The Real Reason E-Verify Has Stalled (According to the Senate Communications Director)
I went to the State House tonight (yes, on one of the last nights of the 2008 session) to ask Senate Majority Leader Teresa Paiva-Weed the following questions.
Why, with twenty seven Senate sponsors, had she prevented the E-Verify bill from going to the floor for a vote? And because she did so, it is clear that she prefers that jobs in Rhode Island go to illegal aliens instead of Rhode Islanders and legal immigrants. Why is that?
I roamed the State House for a while, notebook in hand, hoping to catch her walking by. (Both chambers were in a break when I arrived at around 7:30.) I finally gave up and followed the more sensible course of going to her office, where I was told that the Senate Majority Leader was somewhere in the building but not in her office at the moment. She was quite busy as this was one of the last nights of the session but Greg Pare, Communications Director for the Senate, could speak to me …? It was difficult to argue that this would not be a busy night for all legislators. I acceded and asked my questions of Mr. Pare. He responded as follows. (For the record, if she is desirous, I would be pleased to also post any response by the Senate Majority Leader herself to the above questions.)
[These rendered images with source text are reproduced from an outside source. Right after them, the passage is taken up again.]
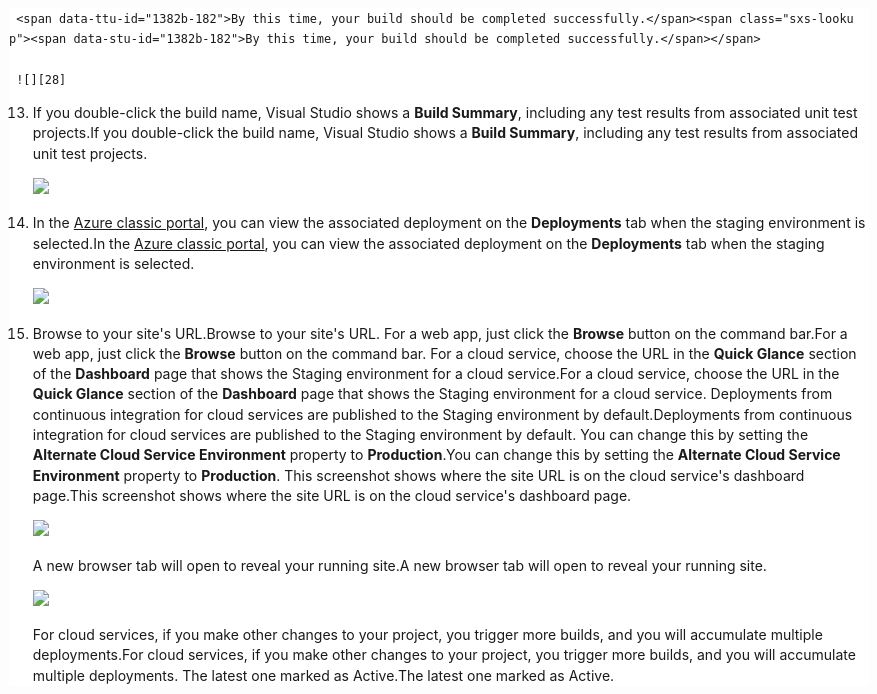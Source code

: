      <span data-ttu-id="1382b-182">By this time, your build should be completed successfully.</span><span class="sxs-lookup"><span data-stu-id="1382b-182">By this time, your build should be completed successfully.</span></span>
    
     ![][28]
13. <span data-ttu-id="1382b-183">If you double-click the build name, Visual Studio shows a **Build Summary**, including any test results from associated unit test projects.</span><span class="sxs-lookup"><span data-stu-id="1382b-183">If you double-click the build name, Visual Studio shows a **Build Summary**, including any test results from associated unit test projects.</span></span>
    
     ![][29]
14. <span data-ttu-id="1382b-184">In the [Azure classic portal](http://go.microsoft.com/fwlink/?LinkID=213885), you can view the associated deployment on the **Deployments** tab when the staging environment is selected.</span><span class="sxs-lookup"><span data-stu-id="1382b-184">In the [Azure classic portal](http://go.microsoft.com/fwlink/?LinkID=213885), you can view the associated deployment on the **Deployments** tab when the staging environment is selected.</span></span>
    
     ![][30]
15. <span data-ttu-id="1382b-185">Browse to your site's URL.</span><span class="sxs-lookup"><span data-stu-id="1382b-185">Browse to your site's URL.</span></span> <span data-ttu-id="1382b-186">For a web app, just click the **Browse** button on the command bar.</span><span class="sxs-lookup"><span data-stu-id="1382b-186">For a web app, just click the **Browse** button on the command bar.</span></span> <span data-ttu-id="1382b-187">For a cloud service, choose the URL in the **Quick Glance** section of the **Dashboard** page that shows the Staging environment for a cloud service.</span><span class="sxs-lookup"><span data-stu-id="1382b-187">For a cloud service, choose the URL in the **Quick Glance** section of the **Dashboard** page that shows the Staging environment for a cloud service.</span></span> <span data-ttu-id="1382b-188">Deployments from continuous integration for cloud services are published to the Staging environment by default.</span><span class="sxs-lookup"><span data-stu-id="1382b-188">Deployments from continuous integration for cloud services are published to the Staging environment by default.</span></span> <span data-ttu-id="1382b-189">You can change this by setting the **Alternate Cloud Service Environment** property to **Production**.</span><span class="sxs-lookup"><span data-stu-id="1382b-189">You can change this by setting the **Alternate Cloud Service Environment** property to **Production**.</span></span> <span data-ttu-id="1382b-190">This screenshot shows where the site URL is on the cloud service's dashboard page.</span><span class="sxs-lookup"><span data-stu-id="1382b-190">This screenshot shows where the site URL is on the cloud service's dashboard page.</span></span>
    
    ![][31]
    
    <span data-ttu-id="1382b-191">A new browser tab will open to reveal your running site.</span><span class="sxs-lookup"><span data-stu-id="1382b-191">A new browser tab will open to reveal your running site.</span></span>
    
    ![][32]
    
    <span data-ttu-id="1382b-192">For cloud services, if you make other changes to your project, you trigger more builds, and you will accumulate multiple deployments.</span><span class="sxs-lookup"><span data-stu-id="1382b-192">For cloud services, if you make other changes to your project, you trigger more builds, and you will accumulate multiple deployments.</span></span> <span data-ttu-id="1382b-193">The latest one marked as Active.</span><span class="sxs-lookup"><span data-stu-id="1382b-193">The latest one marked as Active.</span></span>
    

[0]: ./media/cloud-services-continuous-delivery-use-vso/tfs0.PNG
[1]: ./media/cloud-services-continuous-delivery-use-vso/tfs1.png
[2]: ./media/cloud-services-continuous-delivery-use-vso/tfs2.png
[5]: https://docstestmedia1.blob.core.windows.net/azure-media/articles/cloud-services/media/cloud-services-continuous-delivery-use-vso/tfs5.png
[6]: https://docstestmedia1.blob.core.windows.net/azure-media/articles/cloud-services/media/cloud-services-continuous-delivery-use-vso/tfs6.png
[7]: https://docstestmedia1.blob.core.windows.net/azure-media/articles/cloud-services/media/cloud-services-continuous-delivery-use-vso/tfs7.png
[8]: https://docstestmedia1.blob.core.windows.net/azure-media/articles/cloud-services/media/cloud-services-continuous-delivery-use-vso/tfs8.png
[9]: https://docstestmedia1.blob.core.windows.net/azure-media/articles/cloud-services/media/cloud-services-continuous-delivery-use-vso/tfs9.png
[10]: https://docstestmedia1.blob.core.windows.net/azure-media/articles/cloud-services/media/cloud-services-continuous-delivery-use-vso/tfs10.png
[11]: https://docstestmedia1.blob.core.windows.net/azure-media/articles/cloud-services/media/cloud-services-continuous-delivery-use-vso/tfs11.png
[12]: https://docstestmedia1.blob.core.windows.net/azure-media/articles/cloud-services/media/cloud-services-continuous-delivery-use-vso/tfs12.png
[13]: https://docstestmedia1.blob.core.windows.net/azure-media/articles/cloud-services/media/cloud-services-continuous-delivery-use-vso/tfs13.png
[14]: https://docstestmedia1.blob.core.windows.net/azure-media/articles/cloud-services/media/cloud-services-continuous-delivery-use-vso/tfs14.png
[15]: https://docstestmedia1.blob.core.windows.net/azure-media/articles/cloud-services/media/cloud-services-continuous-delivery-use-vso/tfs15.png
[16]: https://docstestmedia1.blob.core.windows.net/azure-media/articles/cloud-services/media/cloud-services-continuous-delivery-use-vso/tfs16.png
[17]: https://docstestmedia1.blob.core.windows.net/azure-media/articles/cloud-services/media/cloud-services-continuous-delivery-use-vso/tfs17.png
[18]: https://docstestmedia1.blob.core.windows.net/azure-media/articles/cloud-services/media/cloud-services-continuous-delivery-use-vso/tfs18.png
[19]: https://docstestmedia1.blob.core.windows.net/azure-media/articles/cloud-services/media/cloud-services-continuous-delivery-use-vso/tfs19.png
[20]: https://docstestmedia1.blob.core.windows.net/azure-media/articles/cloud-services/media/cloud-services-continuous-delivery-use-vso/tfs20.png
[21]: https://docstestmedia1.blob.core.windows.net/azure-media/articles/cloud-services/media/cloud-services-continuous-delivery-use-vso/tfs21.png
[22]: https://docstestmedia1.blob.core.windows.net/azure-media/articles/cloud-services/media/cloud-services-continuous-delivery-use-vso/tfs22.png
[23]: https://docstestmedia1.blob.core.windows.net/azure-media/articles/cloud-services/media/cloud-services-continuous-delivery-use-vso/tfs23.png
[24]: https://docstestmedia1.blob.core.windows.net/azure-media/articles/cloud-services/media/cloud-services-continuous-delivery-use-vso/tfs24.png
[25]: https://docstestmedia1.blob.core.windows.net/azure-media/articles/cloud-services/media/cloud-services-continuous-delivery-use-vso/tfs25.png
[26]: https://docstestmedia1.blob.core.windows.net/azure-media/articles/cloud-services/media/cloud-services-continuous-delivery-use-vso/tfs26.png
[27]: https://docstestmedia1.blob.core.windows.net/azure-media/articles/cloud-services/media/cloud-services-continuous-delivery-use-vso/tfs27.png
[28]: https://docstestmedia1.blob.core.windows.net/azure-media/articles/cloud-services/media/cloud-services-continuous-delivery-use-vso/tfs28.png
[29]: https://docstestmedia1.blob.core.windows.net/azure-media/articles/cloud-services/media/cloud-services-continuous-delivery-use-vso/tfs29.png
[30]: https://docstestmedia1.blob.core.windows.net/azure-media/articles/cloud-services/media/cloud-services-continuous-delivery-use-vso/tfs30.png
[31]: https://docstestmedia1.blob.core.windows.net/azure-media/articles/cloud-services/media/cloud-services-continuous-delivery-use-vso/tfs31.png
[32]: https://docstestmedia1.blob.core.windows.net/azure-media/articles/cloud-services/media/cloud-services-continuous-delivery-use-vso/tfs32.png
[33]: https://docstestmedia1.blob.core.windows.net/azure-media/articles/cloud-services/media/cloud-services-continuous-delivery-use-vso/tfs33.png
[34]: https://docstestmedia1.blob.core.windows.net/azure-media/articles/cloud-services/media/cloud-services-continuous-delivery-use-vso/tfs34.png
[35]: https://docstestmedia1.blob.core.windows.net/azure-media/articles/cloud-services/media/cloud-services-continuous-delivery-use-vso/tfs35.png
[36]: ./media/cloud-services-continuous-delivery-use-vso/tfs36.PNG
[37]: ./media/cloud-services-continuous-delivery-use-vso/tfs37.PNG
[38]: https://docstestmedia1.blob.core.windows.net/azure-media/articles/cloud-services/media/cloud-services-continuous-delivery-use-vso/AdvancedMSBuildSettings.PNG
[39]: https://docstestmedia1.blob.core.windows.net/azure-media/articles/cloud-services/media/cloud-services-continuous-delivery-use-vso/AddUnitTestProject.PNG
[40]: https://docstestmedia1.blob.core.windows.net/azure-media/articles/cloud-services/media/cloud-services-continuous-delivery-use-vso/AddProjectReferences.PNG
[41]: https://docstestmedia1.blob.core.windows.net/azure-media/articles/cloud-services/media/cloud-services-continuous-delivery-use-vso/EditBuildDefinitionForTest.PNG
[42]: https://docstestmedia1.blob.core.windows.net/azure-media/articles/cloud-services/media/cloud-services-continuous-delivery-use-vso/QueueNewBuild.PNG
[43]: https://docstestmedia1.blob.core.windows.net/azure-media/articles/cloud-services/media/cloud-services-continuous-delivery-use-vso/QueueBuildDialog.PNG
[44]: https://docstestmedia1.blob.core.windows.net/azure-media/articles/cloud-services/media/cloud-services-continuous-delivery-use-vso/BuildInTeamExplorer.PNG
[45]: https://docstestmedia1.blob.core.windows.net/azure-media/articles/cloud-services/media/cloud-services-continuous-delivery-use-vso/BuildRequestInfo.PNG
[46]: https://docstestmedia1.blob.core.windows.net/azure-media/articles/cloud-services/media/cloud-services-continuous-delivery-use-vso/BuildSucceeded.PNG
[47]: https://docstestmedia1.blob.core.windows.net/azure-media/articles/cloud-services/media/cloud-services-continuous-delivery-use-vso/TestResultsPassed.PNG
[48]: https://docstestmedia1.blob.core.windows.net/azure-media/articles/cloud-services/media/cloud-services-continuous-delivery-use-vso/CheckInChangeToMakeTestsFail.PNG
[49]: https://docstestmedia1.blob.core.windows.net/azure-media/articles/cloud-services/media/cloud-services-continuous-delivery-use-vso/TestsFailed.PNG
[50]: https://docstestmedia1.blob.core.windows.net/azure-media/articles/cloud-services/media/cloud-services-continuous-delivery-use-vso/TestsResultsFailed.PNG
> First and foremost, Mr. Pare was emphatic that Senate Majority Leader Paiva-Weed was not responsible for stopping the E-Verify bill. The chairman of the committee had asked that it be held in committee for further study.
> Secondly, the chairman had done so because the bill as originally drafted had been determined to be in violation of federal law, which forbids the assessment of monetary penalties by the state for such an infraction.
> Thirdly, the bill would have failed in committee if it had been put to a vote. It was not clear why and I should have asked Mr. Pare to clarify. But if I had opened my mouth at that point, a second round of skeptical words rather than a helpful follow-up question would have come out and I genuinely wanted to let him have his say.
> Yes, the bill could be re-worked so that it did not violate federal law. But this is one of the last days of session and it is a little late to do so.
> Yes, this bill had met exactly the same fate last session. Bills sometimes take years to become law.
> The source of the story that the Senate Majority Leader was responsible for the bill being stalled was one person who called talk radio and his word was being treated as gospel. (I took this to mean that Mr. Pare did not find either the story or the source very reliable.)
Barring any correction or amplification by the Senate Majority Leader herself, this, then, is the official history of E-Verify legislation according to the Senate.
And it looks like we have a correction by the Senate Majority Leader, though not directly from her but courtesy of the Providence Journal. WPRO’s Matt Allen, on air this morning and in comments, points out a divergence between Mr. Pare’s remarks to me and the Senate Majority Leader’s comments to the ProJo as to the proximate cause for E-Verify being stalled :
The only one of the much-publicized plans “to get tough on immigration” — known as the E-verify bill, which requires employers to conduct background checks on the immigration status of new hires — also appeared close to death in the Senate after passing the House weeks ago. Acknowledging its likely downfall, Senate Majority Leader M. Teresa Paiva Weed said she had “concerns about the bill in the present form regarding the constitutionality, the hardships on labor, in particular the business community.”